Once they got going, people just kept on inventing new languages for all sorts of reasons. The obvious deficiencies of FORTRAN and COBOL were fixed. Languages could handle intense calculations and business data processing about as well. But back around 1970, 50 years ago, there remained a gap. That gap was that an important category of programs could not be written in any of the high-level languages. Essential programs like operating systems, device drivers, compilers and other “systems” software continued to be written in the assembler language of the machine for which it was intended. There were attempts to fill this gap, but they failed. Then a couple super-nerds at Bell Labs, building on an earlier good shot at solving the problem, invented the language C.

They rewrote the UNIX kernel in C, and the rest is history – C became the high-level language of choice for writing systems software and still holds that place.

Conclusion

Two giant advances were made in programming languages. Each of these happened early in computing history, in the 1950’s. The first giant advance was the biggest: with assembler language, machine language was reasonable to write, read and change. The second giant advance was the category of high level languages. Two minor variants on the concept, COBOL and FORTRAN, established the value of having a language that enabled expressions and could be compiled to run efficiently on any machine. In spite of the on-going tumult of language invention that has taken place since, the fact that huge bodies of working code written in those two languages continue to perform important jobs makes it clear that they embodied the giant advance that was high level languages. The only substantial omission in those languages – the ability to directly reference computer memory – was filled by the invention of the language C.

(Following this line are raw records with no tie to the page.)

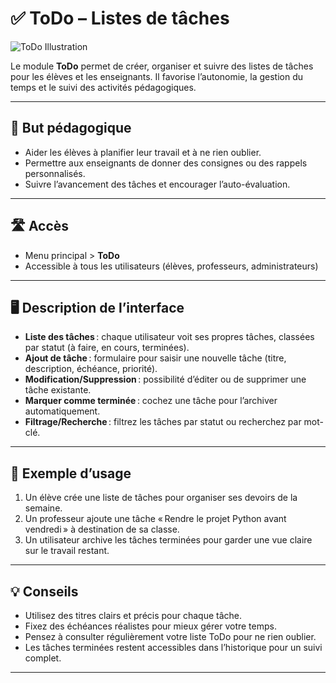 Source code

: # ✅ ToDo – Listes de tâches

![ToDo Illustration](https://images.unsplash.com/photo-1506744038136-46273834b3fb?auto=format&fit=crop&w=800&q=80)

Le module **ToDo** permet de créer, organiser et suivre des listes de tâches pour les élèves et les enseignants. Il favorise l’autonomie, la gestion du temps et le suivi des activités pédagogiques.

---

## 🎯 But pédagogique

- Aider les élèves à planifier leur travail et à ne rien oublier.
- Permettre aux enseignants de donner des consignes ou des rappels personnalisés.
- Suivre l’avancement des tâches et encourager l’auto-évaluation.

---

## 🛣️ Accès

- Menu principal > **ToDo**
- Accessible à tous les utilisateurs (élèves, professeurs, administrateurs)

---

## 🖥️ Description de l’interface

- **Liste des tâches** : chaque utilisateur voit ses propres tâches, classées par statut (à faire, en cours, terminées).
- **Ajout de tâche** : formulaire pour saisir une nouvelle tâche (titre, description, échéance, priorité).
- **Modification/Suppression** : possibilité d’éditer ou de supprimer une tâche existante.
- **Marquer comme terminée** : cochez une tâche pour l’archiver automatiquement.
- **Filtrage/Recherche** : filtrez les tâches par statut ou recherchez par mot-clé.

---

## 📝 Exemple d’usage

1. Un élève crée une liste de tâches pour organiser ses devoirs de la semaine.
2. Un professeur ajoute une tâche « Rendre le projet Python avant vendredi » à destination de sa classe.
3. Un utilisateur archive les tâches terminées pour garder une vue claire sur le travail restant.

---

## 💡 Conseils

- Utilisez des titres clairs et précis pour chaque tâche.
- Fixez des échéances réalistes pour mieux gérer votre temps.
- Pensez à consulter régulièrement votre liste ToDo pour ne rien oublier.
- Les tâches terminées restent accessibles dans l’historique pour un suivi complet.

---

Most of what’s happened since in programming languages is little but sound and fury. For a review of those non-advances see this.

I do appreciate some of the subtle changes that have been made in language design. Some modern languages really are better – but mostly not because of the details of the language! I’ll treat this issue in a future post. Meanwhile, it’s important to understand history and appreciate the giant steps forward that high level languages as a category represent.